I did not have to remove anything from the engine and the only sparkplug that was tough to get to was the rear one on the passenger side.
That would have been at least $510 at the dealer
Oh yeah, she ran rough when I first started her, but I disconnected the neg terminal and she started up fine. Not sure if that was the right thing to do, but it has always worked on previous vehicles.
Ford dealer wanted $375 base cost with an additional $45 per broken spark plug.
I got the Lisle extractor tool that everyone raves about on amazon. Also got the champion one piece plugs as well as the special socket. My cost was $175
Only three plugs broke; one left the entire tip and two only left the metal tip part. The extractor did its job and the tips were extracted without any hassles.
I did not have to remove anything from the engine and the only sparkplug that was tough to get to was the rear one on the passenger side.
That would have been at least $510 at the dealer
Oh yeah, she ran rough when I first started her, but I disconnected the neg terminal and she started up fine. Not sure if that was the right thing to do, but it has always worked on previous vehicles.
#2
#3
Scoony, Congrats on doing the job yourself. I took on the job on my 06 at 67K without a whole lot of knowledge other than that there was a problem and possiblity of breaking a plug. I figured I would sidestep the broken plug issue with only 67k.... so when I broke #2 I was crushed. I am a 40 year old father` of two and at the time had about $300 to my name. I had tears in my eyes, all I could think about was the 2-4 thousand dollars for headwork I did not have.

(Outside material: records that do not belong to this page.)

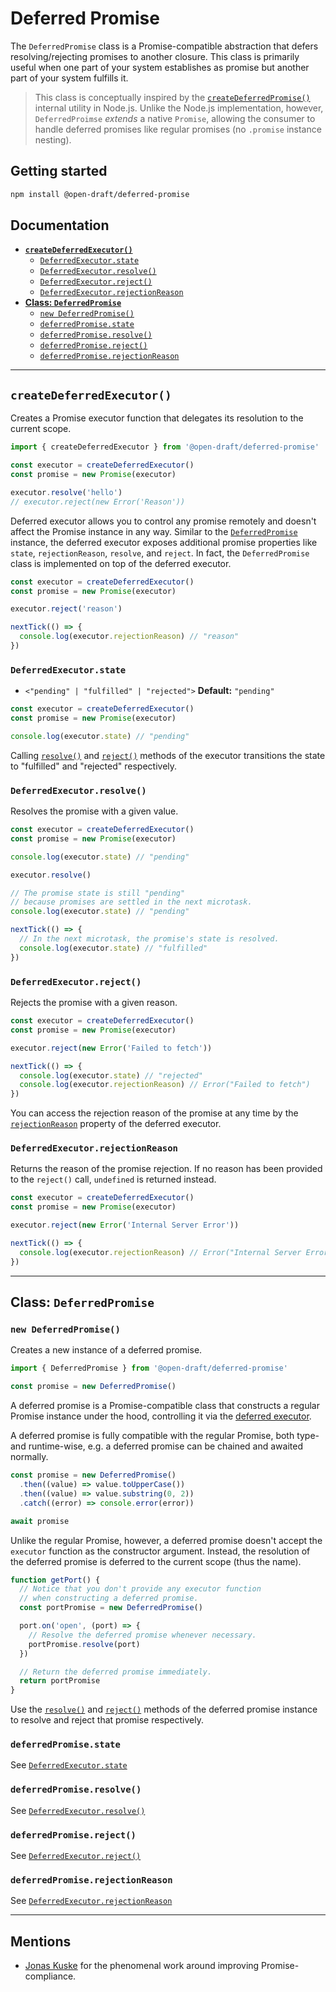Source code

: # Deferred Promise

The `DeferredPromise` class is a Promise-compatible abstraction that defers resolving/rejecting promises to another closure. This class is primarily useful when one part of your system establishes as promise but another part of your system fulfills it.

> This class is conceptually inspired by the [`createDeferredPromise()`](https://github.com/nodejs/node/blob/696fd4b14fc34cc2d01497a3abd9bb441b89be50/lib/internal/util.js#L468-L477) internal utility in Node.js. Unlike the Node.js implementation, however, `DeferredProimse` _extends_ a native `Promise`, allowing the consumer to handle deferred promises like regular promises (no `.promise` instance nesting).

## Getting started

```sh
npm install @open-draft/deferred-promise
```

## Documentation

- [**`createDeferredExecutor()`**](#createdeferredexecutor)
  - [`DeferredExecutor.state`](#deferredexecutorstate)
  - [`DeferredExecutor.resolve()`](#deferredexecutorresolve)
  - [`DeferredExecutor.reject()`](#deferredexecutorreject)
  - [`DeferredExecutor.rejectionReason`](#deferredexecutorrejectionreason)
- [**Class: `DeferredPromise`**](#class-deferredpromise)
  - [`new DeferredPromise()`](#new-deferredpromise)
  - [`deferredPromise.state`](#deferredpromisestate)
  - [`deferredPromise.resolve()`](#deferredpromiseresolve)
  - [`deferredPromise.reject()`](#deferredpromisereject)
  - [`deferredPromise.rejectionReason`](#deferredpromiserejectionreason)

---

## `createDeferredExecutor()`

Creates a Promise executor function that delegates its resolution to the current scope.

```js
import { createDeferredExecutor } from '@open-draft/deferred-promise'

const executor = createDeferredExecutor()
const promise = new Promise(executor)

executor.resolve('hello')
// executor.reject(new Error('Reason'))
```

Deferred executor allows you to control any promise remotely and doesn't affect the Promise instance in any way. Similar to the [`DeferredPromise`](#class-deferredpromise) instance, the deferred executor exposes additional promise properties like `state`, `rejectionReason`, `resolve`, and `reject`. In fact, the `DeferredPromise` class is implemented on top of the deferred executor.

```js
const executor = createDeferredExecutor()
const promise = new Promise(executor)

executor.reject('reason')

nextTick(() => {
  console.log(executor.rejectionReason) // "reason"
})
```

### `DeferredExecutor.state`

- `<"pending" | "fulfilled" | "rejected">` **Default:** `"pending"`

```js
const executor = createDeferredExecutor()
const promise = new Promise(executor)

console.log(executor.state) // "pending"
```

Calling [`resolve()`](#deferredexecutorresolve) and [`reject()`](#deferredexecutorreject) methods of the executor transitions the state to "fulfilled" and "rejected" respectively.

### `DeferredExecutor.resolve()`

Resolves the promise with a given value.

```js
const executor = createDeferredExecutor()
const promise = new Promise(executor)

console.log(executor.state) // "pending"

executor.resolve()

// The promise state is still "pending"
// because promises are settled in the next microtask.
console.log(executor.state) // "pending"

nextTick(() => {
  // In the next microtask, the promise's state is resolved.
  console.log(executor.state) // "fulfilled"
})
```

### `DeferredExecutor.reject()`

Rejects the promise with a given reason.

```js
const executor = createDeferredExecutor()
const promise = new Promise(executor)

executor.reject(new Error('Failed to fetch'))

nextTick(() => {
  console.log(executor.state) // "rejected"
  console.log(executor.rejectionReason) // Error("Failed to fetch")
})
```

You can access the rejection reason of the promise at any time by the [`rejectionReason`](#deferredexecutorrejectionreason) property of the deferred executor.

### `DeferredExecutor.rejectionReason`

Returns the reason of the promise rejection. If no reason has been provided to the `reject()` call, `undefined` is returned instead.

```js
const executor = createDeferredExecutor()
const promise = new Promise(executor)

executor.reject(new Error('Internal Server Error'))

nextTick(() => {
  console.log(executor.rejectionReason) // Error("Internal Server Error")
})
```

---

## Class: `DeferredPromise`

### `new DeferredPromise()`

Creates a new instance of a deferred promise.

```js
import { DeferredPromise } from '@open-draft/deferred-promise'

const promise = new DeferredPromise()
```

A deferred promise is a Promise-compatible class that constructs a regular Promise instance under the hood, controlling it via the [deferred executor](#createdeferredexecutor).

A deferred promise is fully compatible with the regular Promise, both type- and runtime-wise, e.g. a deferred promise can be chained and awaited normally.

```js
const promise = new DeferredPromise()
  .then((value) => value.toUpperCase())
  .then((value) => value.substring(0, 2))
  .catch((error) => console.error(error))

await promise
```

Unlike the regular Promise, however, a deferred promise doesn't accept the `executor` function as the constructor argument. Instead, the resolution of the deferred promise is deferred to the current scope (thus the name).

```js
function getPort() {
  // Notice that you don't provide any executor function
  // when constructing a deferred promise.
  const portPromise = new DeferredPromise()

  port.on('open', (port) => {
    // Resolve the deferred promise whenever necessary.
    portPromise.resolve(port)
  })

  // Return the deferred promise immediately.
  return portPromise
}
```

Use the [`resolve()`](#deferredpromiseresolve) and [`reject()`](#deferredpromisereject) methods of the deferred promise instance to resolve and reject that promise respectively.

### `deferredPromise.state`

See [`DeferredExecutor.state`](#deferredexecutorstate)

### `deferredPromise.resolve()`

See [`DeferredExecutor.resolve()`](#deferredexecutorresolve)

### `deferredPromise.reject()`

See [`DeferredExecutor.reject()`](#deferredexecutorreject)

### `deferredPromise.rejectionReason`

See [`DeferredExecutor.rejectionReason`](#deferredexecutorrejectionreason)

---

## Mentions

- [Jonas Kuske](https://github.com/jonaskuske) for the phenomenal work around improving Promise-compliance.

I was not prepared with the lisle tool or proper procedure. Thanks to a few guys on this site(Bridge) and much wringing of fist. I was able to get the job done. I am glad yours was not so epic. BTW that #4 plug is not so much of a PITA if you remove the battery and ECU. Only takes a few more minuites but the back of your hands will thank you. Good Luck bwep let us know when you take yours on at 80,000 you are getting close! Shawn
#5
#7
Just as a follow up:
Prior to changing my sparkplugs I had the check engine light come on. The code was for inefficiency of the Bank 1 cats. The charge was going to be $500 to replace them. I figured that something must have been causing the code. The engine also had a very slight miss that was barely determinable.
Since I have been driving it after replacing the plugs, that check engine light has gone off, so I guess the cats are good and that slight miss is gone.
Prior to changing my sparkplugs I had the check engine light come on. The code was for inefficiency of the Bank 1 cats. The charge was going to be $500 to replace them. I figured that something must have been causing the code. The engine also had a very slight miss that was barely determinable.
Since I have been driving it after replacing the plugs, that check engine light has gone off, so I guess the cats are good and that slight miss is gone.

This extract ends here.